I have been most heavily influenced by Lemony Snicket, Sei Shonagon, Kurt Vonnegut, and Ralph Waldo Emerson in all my readings. For the purposes of this week’s DP Challenge I’m choosing to imitate (rather strictly in this case) Margaret Atwood, whose usage of detail and subtlety really motivate me to become a better writer.
by Margaret Atwood
I was given a voice. That’s what people said about me. I cultivated my voice, because it would be a shame to waste such a gift. [The rest can be found here.]
I was given a heart. That’s what people said. I carried it close, because it would be a shame to waste such a gift.
I pictured this heart as a fragile thing, susceptible to scuffs and breakage, something that would shine with good care. I made sure to keep it safe, away from careless hands and commotion, polishing it every night. I breathed over its surface and wiped away the condensation again and again. I cradled it like a child; I ordered it to stay still. I covered it in scarves so it wouldn’t fade in the harsh light. I protected it, I saved it, I watched it crystallize and harden like sugar on a string. The heart gained strength. People said I had a mighty heart. It grew unwieldy, and soon everyone could see it.
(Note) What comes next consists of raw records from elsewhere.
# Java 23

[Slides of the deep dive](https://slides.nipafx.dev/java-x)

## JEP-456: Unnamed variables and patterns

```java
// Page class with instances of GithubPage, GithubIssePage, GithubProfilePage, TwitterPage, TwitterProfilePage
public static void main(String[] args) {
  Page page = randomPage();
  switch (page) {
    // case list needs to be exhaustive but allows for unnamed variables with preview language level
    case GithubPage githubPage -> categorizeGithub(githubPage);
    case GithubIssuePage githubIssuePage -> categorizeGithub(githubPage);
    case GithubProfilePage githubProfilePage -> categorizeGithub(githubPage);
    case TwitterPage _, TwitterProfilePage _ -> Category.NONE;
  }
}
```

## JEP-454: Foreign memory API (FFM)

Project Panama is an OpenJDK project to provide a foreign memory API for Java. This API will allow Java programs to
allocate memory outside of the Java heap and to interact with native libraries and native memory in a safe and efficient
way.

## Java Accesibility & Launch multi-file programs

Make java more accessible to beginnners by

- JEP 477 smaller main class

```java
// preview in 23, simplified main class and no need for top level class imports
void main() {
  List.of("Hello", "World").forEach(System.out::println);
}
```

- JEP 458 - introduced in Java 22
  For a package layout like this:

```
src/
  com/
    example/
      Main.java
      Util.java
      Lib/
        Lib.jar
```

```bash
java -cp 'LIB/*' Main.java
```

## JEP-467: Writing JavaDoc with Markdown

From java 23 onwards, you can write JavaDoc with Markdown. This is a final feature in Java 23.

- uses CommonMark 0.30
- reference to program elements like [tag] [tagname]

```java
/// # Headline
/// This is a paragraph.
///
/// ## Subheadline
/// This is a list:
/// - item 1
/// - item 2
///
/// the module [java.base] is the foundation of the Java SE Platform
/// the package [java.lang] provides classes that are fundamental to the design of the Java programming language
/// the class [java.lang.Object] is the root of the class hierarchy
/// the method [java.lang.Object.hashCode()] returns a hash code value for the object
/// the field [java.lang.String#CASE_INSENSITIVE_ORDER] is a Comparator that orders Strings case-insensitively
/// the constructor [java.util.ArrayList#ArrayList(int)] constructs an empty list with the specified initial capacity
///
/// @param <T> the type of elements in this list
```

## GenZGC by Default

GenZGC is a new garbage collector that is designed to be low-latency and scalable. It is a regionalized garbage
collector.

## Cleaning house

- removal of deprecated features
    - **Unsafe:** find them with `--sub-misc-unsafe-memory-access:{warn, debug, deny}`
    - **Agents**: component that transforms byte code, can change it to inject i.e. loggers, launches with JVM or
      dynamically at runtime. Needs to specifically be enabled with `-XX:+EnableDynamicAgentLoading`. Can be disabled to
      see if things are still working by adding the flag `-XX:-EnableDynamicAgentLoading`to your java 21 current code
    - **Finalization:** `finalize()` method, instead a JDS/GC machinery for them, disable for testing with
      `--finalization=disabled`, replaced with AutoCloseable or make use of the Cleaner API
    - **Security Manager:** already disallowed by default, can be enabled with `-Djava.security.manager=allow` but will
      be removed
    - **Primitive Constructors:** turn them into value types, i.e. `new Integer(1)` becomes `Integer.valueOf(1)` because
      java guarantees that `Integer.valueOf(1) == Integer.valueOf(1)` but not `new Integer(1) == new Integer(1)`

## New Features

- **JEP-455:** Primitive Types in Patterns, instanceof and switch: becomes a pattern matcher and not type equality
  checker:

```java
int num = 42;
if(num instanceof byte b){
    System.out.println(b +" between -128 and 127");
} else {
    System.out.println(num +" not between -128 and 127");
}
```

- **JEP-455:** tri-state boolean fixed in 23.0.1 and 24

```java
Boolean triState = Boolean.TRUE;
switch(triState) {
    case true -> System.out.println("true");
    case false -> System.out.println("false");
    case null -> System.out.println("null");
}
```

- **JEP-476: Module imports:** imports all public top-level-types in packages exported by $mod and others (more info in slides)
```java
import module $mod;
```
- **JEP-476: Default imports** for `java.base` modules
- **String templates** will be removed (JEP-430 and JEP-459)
My heart was on display. People gossiped about it. Artists scrambled for their pencils at the sight of it. Some demanded it. I lent it to others with reluctant hands like it was a favorite book. The more people I met, the more my heart was passed around. Some held it to the light and turned it so. Some chose to play with it, and I did not deny them. Some dropped it and acted as if I couldn’t tell. What I didn’t know was that I would not be able to wipe away the smears of countless fingerprints on its surface.
Then, as hearts do, it would start to crack open. Finally it would shatter in my hands, and I would be left alone–off-balance, dull, muted. It’s beginning to happen, the breaking. Only I have noticed it so far. My light is dimmer, everything is dimmer without its usual radiance. I toss my heart up in the air hoping people won’t notice the dark. I come out only in the day and enjoy what external warmth I can. In short, I was afraid.
Now it’s evening; streetlamps blink to life, chatter spills onto the streets. We sit by the window, my heart and I; or rather I sat, because my heart demanded to be held. It was always in someone’s hands. We are savoring the stillness of the quiet together. How much longer do I have? My heart has no sense of time. I’ve cradled and cherished it the best I could, but it’s only a heart, it doesn’t know one pair of hands from the next.
Though it’s begun to fall apart, my heart is still as needy as ever. It’s supposed to help me love others but it can’t even love itself. It’ll switch hands over and over and over again no matter how many times its thrown against the wall or kicked into the gutter. It won’t stop until it’s ground to dust.
Soon it will be time for us to go out. We’ll emerge smiling together. I’ll give it a quick polish and a quick kiss before it will start to roll off my fingertips. When it returns more bruised than before it’ll again settle in my chest like a dark anchor, freezing me where I stand.